# Lecture 9
## Thursday, October 4th, 2018
### Automatic Differentiation:  Just Beyond the Basics

#### References
* [A Hitchhiker’s Guide to Automatic Differentiation](https://link.springer.com/article/10.1007/s11075-015-0067-6)
* Griewank, A. and Walther, A., 2008. Evaluating derivatives: principles and techniques of algorithmic differentiation (Vol. 105). Siam.
* Nocedal, J. and Wright, S., 2001. Numerical Optimization, Second Edition. Springer.

In [1]:
# Load libraries that we'll need
import matplotlib.pyplot as plt
import numpy as np
%matplotlib notebook
# or inline

# Recap
Last time:
* Provided introduction and motivation for automatic differentiation (AD)
  - Root-finding (Newton's method)
  - The Jacobian
  - The finite difference method
* The basics of AD
  - The computational graph
  - Evaluation trace
  - Computing derivatives of a function of one variable using the forward mode
  - Computing derivatives of a function of two variables using the forward mode

# Today
* The Jacobian in forward mode
* What the forward mode actually computes
* Dual numbers
* Towards implementation
* Thoughts on the reverse mode

---

# Finishing up the Basics

## Comments on Notation
A few students expressed concern with the "dot" notation from last time.  Admittedly, it is somewhat opaque notation.  However, it is also somewhat standard notation in the AD community (as much as any terminology is standard in the AD community).  You should feel free to use whatever notation makes you happy in this class.  Note, too, that when we start into the reverse mode, the itermediate steps are no longer denoted by a "dot".  In the reverse mode, intermediate steps are denoted with an "overbar".  This differing notation helps in distinguishing the two modes.

## Towards the Jacobian
Time to take a step back and recap.  In the very beginning of the lecture, we motivated calculation of derivatives by Newton's method for solving a system of nonlinear equations.  One of the key elements in that method is the Jacobian matrix $J = \dfrac{\partial f_{i}}{\partial x_{j}}$.  So far, you have learned how to manually perform the forward mode of automatic differentiation both for scalar functions of a single variable and scalar functions of multiple variables.  The solution of systems of equations requires differentation of a vector-function of multiple variables.

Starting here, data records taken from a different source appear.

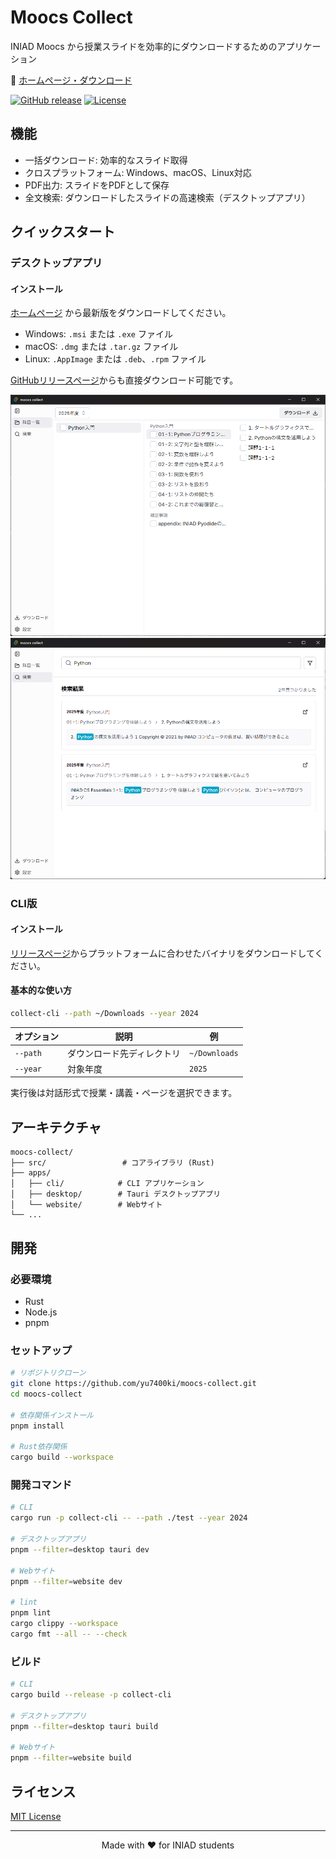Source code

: ﻿# Moocs Collect

INIAD Moocs から授業スライドを効率的にダウンロードするためのアプリケーション

🏡 [ホームページ・ダウンロード](https://yu7400ki.github.io/moocs-collect)

[![GitHub release](https://img.shields.io/github/release/yu7400ki/moocs-collect.svg)](https://github.com/yu7400ki/moocs-collect/releases)
[![License](https://img.shields.io/github/license/yu7400ki/moocs-collect.svg)](LICENSE)

## 機能

- 一括ダウンロード: 効率的なスライド取得
- クロスプラットフォーム: Windows、macOS、Linux対応
- PDF出力: スライドをPDFとして保存
- 全文検索: ダウンロードしたスライドの高速検索（デスクトップアプリ）

## クイックスタート

### デスクトップアプリ

#### インストール

[ホームページ](https://yu7400ki.github.io/moocs-collect) から最新版をダウンロードしてください。

- Windows: `.msi` または `.exe` ファイル
- macOS: `.dmg` または `.tar.gz` ファイル
- Linux: `.AppImage` または `.deb`、`.rpm` ファイル

[GitHubリリースページ](https://github.com/yu7400ki/moocs-collect/releases)からも直接ダウンロード可能です。

![Desktop App Main](assets/desktop-main.png)
![Desktop App Search](assets/desktop-search.png)

### CLI版

#### インストール

[リリースページ](https://github.com/yu7400ki/moocs-collect/releases)からプラットフォームに合わせたバイナリをダウンロードしてください。

#### 基本的な使い方

```bash
collect-cli --path ~/Downloads --year 2024
```

| オプション | 説明                     | 例                    |
|------------|--------------------------|----------------------|
| `--path`   | ダウンロード先ディレクトリ | `~/Downloads`        |
| `--year`   | 対象年度                 | `2025`               |

実行後は対話形式で授業・講義・ページを選択できます。

## アーキテクチャ

```
moocs-collect/
├── src/                 # コアライブラリ (Rust)
├── apps/
│   ├── cli/            # CLI アプリケーション
│   ├── desktop/        # Tauri デスクトップアプリ
│   └── website/        # Webサイト
└── ...
```

## 開発

### 必要環境

- Rust
- Node.js
- pnpm

### セットアップ

```bash
# リポジトリクローン
git clone https://github.com/yu7400ki/moocs-collect.git
cd moocs-collect

# 依存関係インストール
pnpm install

# Rust依存関係
cargo build --workspace
```

### 開発コマンド

```bash
# CLI
cargo run -p collect-cli -- --path ./test --year 2024

# デスクトップアプリ
pnpm --filter=desktop tauri dev

# Webサイト
pnpm --filter=website dev

# lint
pnpm lint
cargo clippy --workspace
cargo fmt --all -- --check
```

### ビルド

```bash
# CLI
cargo build --release -p collect-cli

# デスクトップアプリ
pnpm --filter=desktop tauri build

# Webサイト
pnpm --filter=website build
```

## ライセンス

[MIT License](LICENSE)

---

<p align="center">
  Made with ❤️ for INIAD students
</p>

### Some Notation and the Seed Vector
Note that every time we computed the derivative using the forward mode, we "seeded" the derivative with a value.  We chose this value to be unity.  Let's look at a very simple function $f\left(x,y\right) = xy$.  Clearly $$\nabla f = \begin{bmatrix} y \\ x \end{bmatrix}.$$  The evaluation trace consists of $f = x_{3} = x_{1}x_{2}$ where $x_{1}$ and $x_{2}$ take on the values at the point we wish to evaluate the function and its derivative.  Let's introduce a seed vector $p$ and define the directional derivative to be $$D_{p}x_{3} = \sum_{j=1}^{2}{\dfrac{\partial x_{3}}{\partial x_{j}}p_{j}}.$$  Expanding the sum gives
\begin{align}
  D_{p}x_{3} &= \dfrac{\partial x_{3}}{\partial x_{1}}p_{1} + \dfrac{\partial x_{3}}{\partial x_{2}}p_{2} \\
             &= x_{2}p_{1} + x_{1}p_{2}.
\end{align}
Notice that if we choose the seed vector to be $p = \left(1,0\right)$ we get $\dfrac{\partial f}{\partial x}$ and if we choose $p = \left(0,1\right)$ we get $\dfrac{\partial f}{\partial y}$.  Of course, we aren't required to choose the seed vectors to be unit vectors.  However, the utility should be apparent.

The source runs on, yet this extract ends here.